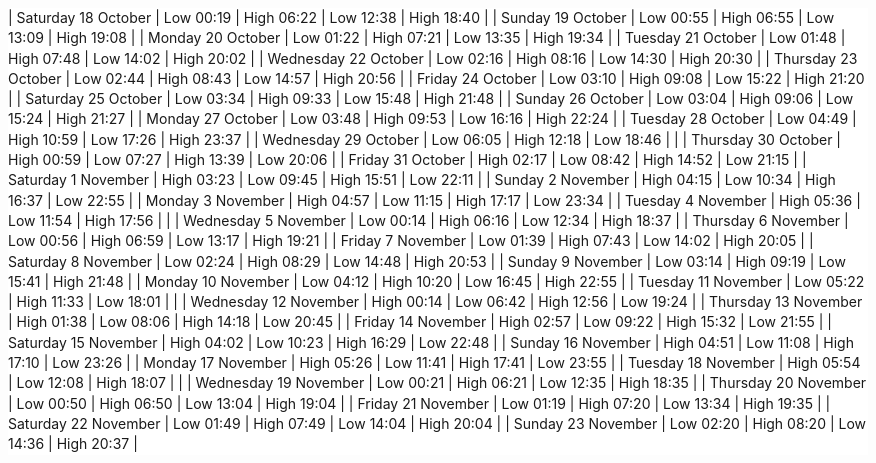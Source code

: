 | Saturday 18 October | Low 00:19 | High 06:22 | Low 12:38 | High 18:40 | 
| Sunday 19 October | Low 00:55 | High 06:55 | Low 13:09 | High 19:08 | 
| Monday 20 October | Low 01:22 | High 07:21 | Low 13:35 | High 19:34 | 
| Tuesday 21 October | Low 01:48 | High 07:48 | Low 14:02 | High 20:02 | 
| Wednesday 22 October | Low 02:16 | High 08:16 | Low 14:30 | High 20:30 | 
| Thursday 23 October | Low 02:44 | High 08:43 | Low 14:57 | High 20:56 | 
| Friday 24 October | Low 03:10 | High 09:08 | Low 15:22 | High 21:20 | 
| Saturday 25 October | Low 03:34 | High 09:33 | Low 15:48 | High 21:48 | 
| Sunday 26 October | Low 03:04 | High 09:06 | Low 15:24 | High 21:27 | 
| Monday 27 October | Low 03:48 | High 09:53 | Low 16:16 | High 22:24 | 
| Tuesday 28 October | Low 04:49 | High 10:59 | Low 17:26 | High 23:37 | 
| Wednesday 29 October | Low 06:05 | High 12:18 | Low 18:46 |  | 
| Thursday 30 October | High 00:59 | Low 07:27 | High 13:39 | Low 20:06 | 
| Friday 31 October | High 02:17 | Low 08:42 | High 14:52 | Low 21:15 | 
| Saturday 1 November | High 03:23 | Low 09:45 | High 15:51 | Low 22:11 | 
| Sunday 2 November | High 04:15 | Low 10:34 | High 16:37 | Low 22:55 | 
| Monday 3 November | High 04:57 | Low 11:15 | High 17:17 | Low 23:34 | 
| Tuesday 4 November | High 05:36 | Low 11:54 | High 17:56 |  | 
| Wednesday 5 November | Low 00:14 | High 06:16 | Low 12:34 | High 18:37 | 
| Thursday 6 November | Low 00:56 | High 06:59 | Low 13:17 | High 19:21 | 
| Friday 7 November | Low 01:39 | High 07:43 | Low 14:02 | High 20:05 | 
| Saturday 8 November | Low 02:24 | High 08:29 | Low 14:48 | High 20:53 | 
| Sunday 9 November | Low 03:14 | High 09:19 | Low 15:41 | High 21:48 | 
| Monday 10 November | Low 04:12 | High 10:20 | Low 16:45 | High 22:55 | 
| Tuesday 11 November | Low 05:22 | High 11:33 | Low 18:01 |  | 
| Wednesday 12 November | High 00:14 | Low 06:42 | High 12:56 | Low 19:24 | 
| Thursday 13 November | High 01:38 | Low 08:06 | High 14:18 | Low 20:45 | 
| Friday 14 November | High 02:57 | Low 09:22 | High 15:32 | Low 21:55 | 
| Saturday 15 November | High 04:02 | Low 10:23 | High 16:29 | Low 22:48 | 
| Sunday 16 November | High 04:51 | Low 11:08 | High 17:10 | Low 23:26 | 
| Monday 17 November | High 05:26 | Low 11:41 | High 17:41 | Low 23:55 | 
| Tuesday 18 November | High 05:54 | Low 12:08 | High 18:07 |  | 
| Wednesday 19 November | Low 00:21 | High 06:21 | Low 12:35 | High 18:35 | 
| Thursday 20 November | Low 00:50 | High 06:50 | Low 13:04 | High 19:04 | 
| Friday 21 November | Low 01:19 | High 07:20 | Low 13:34 | High 19:35 | 
| Saturday 22 November | Low 01:49 | High 07:49 | Low 14:04 | High 20:04 | 
| Sunday 23 November | Low 02:20 | High 08:20 | Low 14:36 | High 20:37 |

Exercise requirements:
What is needed is an exact printout of every record above, with the pictures left out.

Output:
Source code

: | Saturday 18 October | Low 00:19 | High 06:22 | Low 12:38 | High 18:40 | 
| Sunday 19 October | Low 00:55 | High 06:55 | Low 13:09 | High 19:08 | 
| Monday 20 October | Low 01:22 | High 07:21 | Low 13:35 | High 19:34 | 
| Tuesday 21 October | Low 01:48 | High 07:48 | Low 14:02 | High 20:02 | 
| Wednesday 22 October | Low 02:16 | High 08:16 | Low 14:30 | High 20:30 | 
| Thursday 23 October | Low 02:44 | High 08:43 | Low 14:57 | High 20:56 | 
| Friday 24 October | Low 03:10 | High 09:08 | Low 15:22 | High 21:20 | 
| Saturday 25 October | Low 03:34 | High 09:33 | Low 15:48 | High 21:48 | 
| Sunday 26 October | Low 03:04 | High 09:06 | Low 15:24 | High 21:27 | 
| Monday 27 October | Low 03:48 | High 09:53 | Low 16:16 | High 22:24 | 
| Tuesday 28 October | Low 04:49 | High 10:59 | Low 17:26 | High 23:37 | 
| Wednesday 29 October | Low 06:05 | High 12:18 | Low 18:46 |  | 
| Thursday 30 October | High 00:59 | Low 07:27 | High 13:39 | Low 20:06 | 
| Friday 31 October | High 02:17 | Low 08:42 | High 14:52 | Low 21:15 | 
| Saturday 1 November | High 03:23 | Low 09:45 | High 15:51 | Low 22:11 | 
| Sunday 2 November | High 04:15 | Low 10:34 | High 16:37 | Low 22:55 | 
| Monday 3 November | High 04:57 | Low 11:15 | High 17:17 | Low 23:34 | 
| Tuesday 4 November | High 05:36 | Low 11:54 | High 17:56 |  | 
| Wednesday 5 November | Low 00:14 | High 06:16 | Low 12:34 | High 18:37 | 
| Thursday 6 November | Low 00:56 | High 06:59 | Low 13:17 | High 19:21 | 
| Friday 7 November | Low 01:39 | High 07:43 | Low 14:02 | High 20:05 | 
| Saturday 8 November | Low 02:24 | High 08:29 | Low 14:48 | High 20:53 | 
| Sunday 9 November | Low 03:14 | High 09:19 | Low 15:41 | High 21:48 | 
| Monday 10 November | Low 04:12 | High 10:20 | Low 16:45 | High 22:55 | 
| Tuesday 11 November | Low 05:22 | High 11:33 | Low 18:01 |  | 
| Wednesday 12 November | High 00:14 | Low 06:42 | High 12:56 | Low 19:24 | 
| Thursday 13 November | High 01:38 | Low 08:06 | High 14:18 | Low 20:45 | 
| Friday 14 November | High 02:57 | Low 09:22 | High 15:32 | Low 21:55 | 
| Saturday 15 November | High 04:02 | Low 10:23 | High 16:29 | Low 22:48 | 
| Sunday 16 November | High 04:51 | Low 11:08 | High 17:10 | Low 23:26 | 
| Monday 17 November | High 05:26 | Low 11:41 | High 17:41 | Low 23:55 | 
| Tuesday 18 November | High 05:54 | Low 12:08 | High 18:07 |  | 
| Wednesday 19 November | Low 00:21 | High 06:21 | Low 12:35 | High 18:35 | 
| Thursday 20 November | Low 00:50 | High 06:50 | Low 13:04 | High 19:04 | 
| Friday 21 November | Low 01:19 | High 07:20 | Low 13:34 | High 19:35 | 
| Saturday 22 November | Low 01:49 | High 07:49 | Low 14:04 | High 20:04 | 
| Sunday 23 November | Low 02:20 | High 08:20 | Low 14:36 | High 20:37 |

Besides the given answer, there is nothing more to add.